Each summer, many school districts negotiate with the union to decide how to spend the levy funds. Obviously, successful negotiation on the union’s part would mean improved wages and lighter workloads.
Each February, many school districts ask citizens to pass a local property tax levy for operations.
I recently analyzed the limited data from the state about what portion of districts’ levies are used for employee pay increases—also called “wage enhancements.” You can find the complete list, including information for your school district, here.
Go here to find out how much of your levy tax goes toward employee wage enhancements in your school district.

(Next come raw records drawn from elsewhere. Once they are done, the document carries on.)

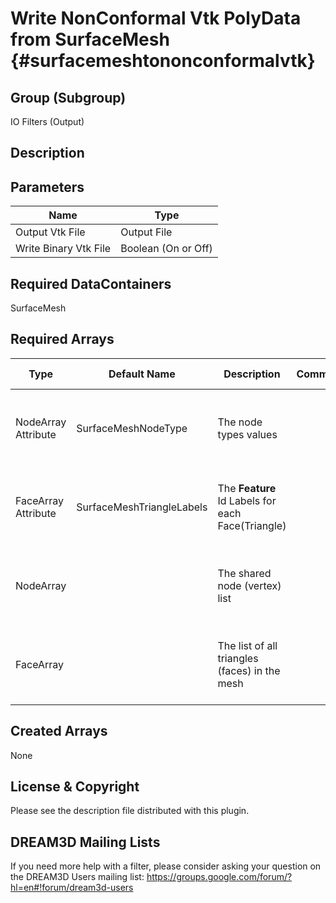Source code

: Write NonConformal Vtk PolyData from SurfaceMesh {#surfacemeshtononconformalvtk}
======

## Group (Subgroup) ##
IO Filters (Output)

## Description ##


## Parameters ##

| Name | Type |
|------|------|
| Output Vtk File | Output File |
| Write Binary Vtk File | Boolean (On or Off) |

## Required DataContainers ##
SurfaceMesh

## Required Arrays ##

| Type | Default Name | Description | Comment | Filters Known to Create Data |
|------|--------------|-------------|---------|-----|
| NodeArray Attribute | SurfaceMeshNodeType | The node types values |   | Quick Surface Mesh (SurfaceMeshing), M3C Surface Meshing (Slice at a Time) |
| FaceArray Attribute | SurfaceMeshTriangleLabels | The **Feature** Id Labels for each Face(Triangle) |   | Quick Surface Mesh (SurfaceMeshing), M3C Surface Meshing (Slice at a Time) |
| NodeArray | | The shared node (vertex) list |   | Quick Surface Mesh (SurfaceMeshing), M3C Surface Meshing (Slice at a Time) |
| FaceArray | | The list of all triangles (faces) in the mesh |   | Quick Surface Mesh (SurfaceMeshing), M3C Surface Meshing (Slice at a Time) |


## Created Arrays ##
None




## License & Copyright ##

Please see the description file distributed with this plugin.

## DREAM3D Mailing Lists ##

If you need more help with a filter, please consider asking your question on the DREAM3D Users mailing list:
https://groups.google.com/forum/?hl=en#!forum/dream3d-users


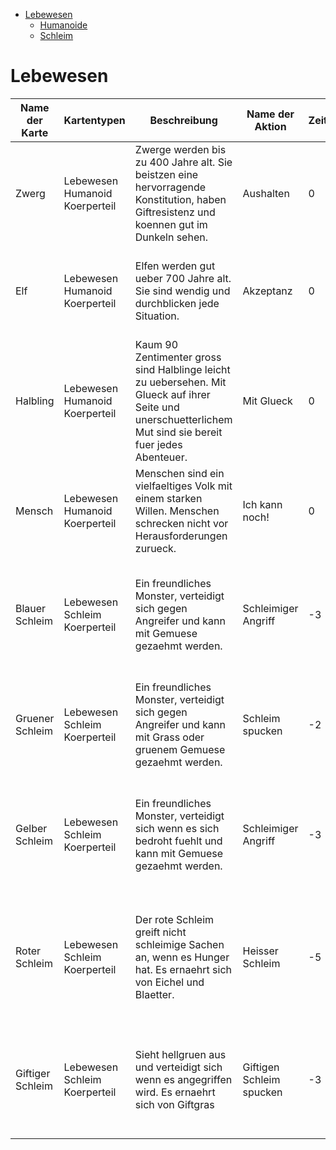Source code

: - [Lebewesen](#lebewesen)
    - [Humanoide](#humanoide)
    - [Schleim](#schleim)

# Lebewesen
| Name der Karte | Kartentypen | Beschreibung | Name der Aktion | Zeit | Treffer | Aktion | Tempo | Zerstoerungseffekt |
| --- | --- | --- | --- | --- | --- | --- | --- | --- |
| <div id="humanoide"> Zwerg | Lebewesen Humanoid Koerperteil | Zwerge werden bis zu 400 Jahre alt. Sie beistzen eine hervorragende Konstitution, haben Giftresistenz und koennen gut im Dunkeln sehen. | Aushalten | 0 | 1 TW | Wehrt mit 4 + 1w4 gegen alle Arten von Schaden ab. + 1w8 Abwehr gegen Gift-Karten. | -3 | Bleibt die Karte bis zum Ende der naechsten Runde zerstoert strirbt man. | 
| Elf | Lebewesen Humanoid Koerperteil | Elfen werden gut ueber 700 Jahre alt. Sie sind wendig und durchblicken jede Situation. | Akzeptanz | 0 | 1 TW | Wehrt mit 6 gegen alle Arten von Schaden ab. + 1w4 Abwehr gegen Magie-Karten und + 1w8 gegen Charme-Karten. | -4 | Bleibt die Karte bis zum Ende der naechsten Runde zerstoert strirbt man. |
| Halbling | Lebewesen Humanoid Koerperteil | Kaum 90 Zentimenter gross sind Halblinge leicht zu uebersehen. Mit Glueck auf ihrer Seite und unerschuetterlichem Mut sind sie bereit fuer jedes Abenteuer. | Mit Glueck | 0 | 1 TW | Wehrt mit 2w6 gegen alle Arten von Schaden ab. + 1w8 Abwehr gegen Einschuechterung-Karten. | -3 | Bleibt die Karte bis zum Ende der naechsten Runde zerstoert strirbt man. |
| Mensch | Lebewesen Humanoid Koerperteil | Menschen sind ein vielfaeltiges Volk mit einem starken Willen. Menschen schrecken nicht vor Herausforderungen zurueck. | Ich kann noch! | 0 | 1 TW | Wehrt mit 2w4 gegen alle Arten von Schaden ab. +3 Abwehr solange Tempo groesser als 0. | -4 | Bleibt die Karte bis zum Ende der naechsten Runde zerstoert stirbt man. |
| <div id="schleim"> Blauer Schleim | Lebewesen Schleim Koerperteil | Ein freundliches Monster, verteidigt sich gegen Angreifer und kann mit Gemuese gezaehmt werden. | Schleimiger Angriff | -3 | 2x 1w4 | Greift mit 1w4 eine Gegenstand-Karte oder Koerperteil-Karte innerhalb eines halben Meters an. Ziehe bei einem Treffer 1 Tempo vom Ziel ab. | +2 | Werden alle Karten dieses Typen zerstoert, lasse einen blauen Glasstein fallen. |
| Gruener Schleim | Lebewesen Schleim Koerperteil | Ein freundliches Monster, verteidigt sich gegen Angreifer und kann mit Grass oder gruenem Gemuese gezaehmt werden. | Schleim spucken | -2 | 1x 1w6 | Greift mit 1w4 - 1 eine Gegenstand-Karte oder Koerperteil-Karte innerhalb 2 Meter an. Ziehe bei einem Treffer 1 Tempo vom Ziel ab. | +1 | Werden alle Karten dieses Typen zerstoert, lasse einen gruenen Glasstein fallen. |
| Gelber Schleim | Lebewesen Schleim Koerperteil | Ein freundliches Monster, verteidigt sich wenn es sich bedroht fuehlt und kann mit Gemuese gezaehmt werden. | Schleimiger Angriff | -3 | 2x 1w4 | Greift mit 1w4 eine Gegenstand-Karte oder Koerperteil-Karte innerhalb eines halben Meters an. Ziehe bei einem Treffer 1 Tempo vom Ziel ab. | +2 | Lasse einen gelben Glasstein fallen und tausche diese Karte mit einem Blauem Schleim oder einem Gruenem Schleim aus. |
| Roter Schleim | Lebewesen Schleim Koerperteil | Der rote Schleim greift nicht schleimige Sachen an, wenn es Hunger hat. Es ernaehrt sich von Eichel und Blaetter. | Heisser Schleim | -5 | 2x 1w4 | Greift mit 1w4 eine Gegenstand-Karte oder Koerperteil-Karte innerhalb eines halben Meters an. Fuege bei einem Treffer dem Ziel die Karte heissen Schleim hinzu. | +4 | Werden alle Karten dieses Typen zerstoert, lasse einen roten Glasstein fallen. |
| Giftiger Schleim | Lebewesen Schleim Koerperteil | Sieht hellgruen aus und verteidigt sich wenn es angegriffen wird. Es ernaehrt sich von Giftgras | Giftigen Schleim spucken | -3 | 3x 1w8 | Greift mit 1w6 eine Gegenstand-Karte oder Koerperteil-Karte innerhalb 2 Meter an. Ist der Angriff erfolgreich fuege die Karte giftiger Schleim dem Ziel zu. | +3 | Werden alle Karten dieses Typen zerstoert, lasse einen hellgruenen Glasstein fallen. |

The column labeled “Base Salary” is the average amount the state provides for certificated instructional staff (teachers, specialists, etc). The “additional salary per full time employee (FTE)” shows how much—on average—is provided in supplemental contracts or other enhancements to wages.
These supplements might be for an extra responsibility like a coaching position, summer school, or other time-specific jobs. The largest portion of these additional salaries, however, funds the “Time Responsibility Incentive” (TRI) pay negotiated by union officials. This money is primarily additional compensation for the same 180 days’ work that the state salary already covers.
These funds come almost entirely from levies, but some districts that struggle to pass large levies receive levy matching funds from the state (Local Effort Assistance) or federal government (federal Impact Aid).
The last column shows what portion of the levy and levy matching funds is required to cover the total cost of these wage enhancements.
For example, Mukilteo School District is a district with very high TRI pay—averaging over $22,000 per teacher. When school directors and union officials make such a decision, they must also find a way to pay for it. The solution? Levy funds. In Mukilteo, 49 percent of the levy covers these TRI costs.
But what do families get for this investment? What services did Mukilteo formerly provide that have now been cut or charged to parents as a result of diverting levy funds to wage enhancements?
So when the levy campaign tells you how much levy money goes “to the classroom,” keep in mind they might mean it goes to the bank account of the person in the classroom and not to any additional help for students.